The lesson isn't to give up or to stop trying to improve. The lesson is that link building has a significant element of randomness that no amount of strategy can fully eliminate. You control the quality of your content, the targeting of your outreach, and the volume of your efforts. You don't control whether a journalist happens to be looking for exactly your angle on the day your email lands in their inbox.
The way to deal with this randomness is volume and diversification. Don't put all your effort into one strategy. Don't bet everything on one campaign. Run multiple approaches simultaneously. Some will hit. Some will miss. Over time, the hits accumulate and the misses fade into irrelevance.
Putting It Together
If I'm starting from scratch with a new site and limited budget, here's roughly how I'd allocate effort across these strategies in the first six months:
| Strategy | Effort Allocation | Expected Timeline to Results |
|---|---|---|
| Guest posting | 20% | 1-3 months |
| Digital PR / data studies | 25% | 2-4 months |
| HARO / journalist queries | 15% | 1-2 months |
| Unlinked brand mentions | 5% | Immediate (if mentions exist) |
| Competitor backlink replication | 10% | 1-3 months |
| Linkable asset creation | 15% | 3-6 months |
| Community participation | 10% | 6+ months |
Those percentages would shift based on the niche, the budget, the existing asset base, and a dozen other factors. A brand-new company with no existing mentions would put 0% toward unlinked mention reclamation and redistribute that elsewhere. A company with a strong brand but weak content might invest more heavily in linkable assets. There's no universal formula. There's context and judgment.
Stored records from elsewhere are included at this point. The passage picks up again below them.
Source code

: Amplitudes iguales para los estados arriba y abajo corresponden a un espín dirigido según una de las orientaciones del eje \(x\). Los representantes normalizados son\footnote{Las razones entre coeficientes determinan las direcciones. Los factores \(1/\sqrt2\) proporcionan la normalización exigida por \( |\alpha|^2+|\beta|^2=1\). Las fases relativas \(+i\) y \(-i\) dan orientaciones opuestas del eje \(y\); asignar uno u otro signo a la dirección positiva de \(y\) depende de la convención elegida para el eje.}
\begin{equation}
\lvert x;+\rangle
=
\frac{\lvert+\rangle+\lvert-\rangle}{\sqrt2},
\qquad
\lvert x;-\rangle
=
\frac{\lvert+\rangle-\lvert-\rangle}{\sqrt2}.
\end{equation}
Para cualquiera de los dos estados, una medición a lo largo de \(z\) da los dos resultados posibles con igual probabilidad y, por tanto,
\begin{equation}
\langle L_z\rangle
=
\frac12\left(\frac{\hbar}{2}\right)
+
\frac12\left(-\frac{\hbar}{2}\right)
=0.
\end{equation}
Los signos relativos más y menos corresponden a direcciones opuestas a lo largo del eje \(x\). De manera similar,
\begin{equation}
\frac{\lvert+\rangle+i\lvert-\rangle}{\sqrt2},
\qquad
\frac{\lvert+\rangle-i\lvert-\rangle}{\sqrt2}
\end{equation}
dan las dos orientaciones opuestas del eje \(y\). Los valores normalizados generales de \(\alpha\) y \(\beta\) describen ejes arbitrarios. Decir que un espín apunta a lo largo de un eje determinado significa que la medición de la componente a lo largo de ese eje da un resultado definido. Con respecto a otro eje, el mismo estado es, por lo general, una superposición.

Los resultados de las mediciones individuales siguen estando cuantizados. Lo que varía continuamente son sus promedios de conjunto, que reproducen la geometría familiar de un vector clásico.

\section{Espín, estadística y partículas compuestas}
I'd also front-load HARO and guest posting because they tend to produce results fastest, even if the links aren't always the highest quality. Early wins matter for client confidence and for building the domain authority foundation that makes later strategies more effective. A digital PR campaign linking to a DA-1 site doesn't have the same impact as the same campaign linking to a DA-20 site. Build the foundation first.
The strategies I've described here aren't secrets. They're not proprietary. Most experienced SEOs know all of them. The difference between people who get results and people who don't isn't knowledge of the strategies. It's consistency of execution, quality of outreach, and willingness to keep going when a campaign flops.
That Monday morning with the blank spreadsheet and the DA-1 client? We filled in the columns. We started with guest posting and HARO because we needed quick wins. We built a data study in month two. We joined three relevant Slack communities and started participating daily. After six months, the site had 147 referring domains. After a year, it was ranking on page one for two of its target terms and page two for several others. Not a fairy tale ending, but a real one. The spreadsheet just got longer.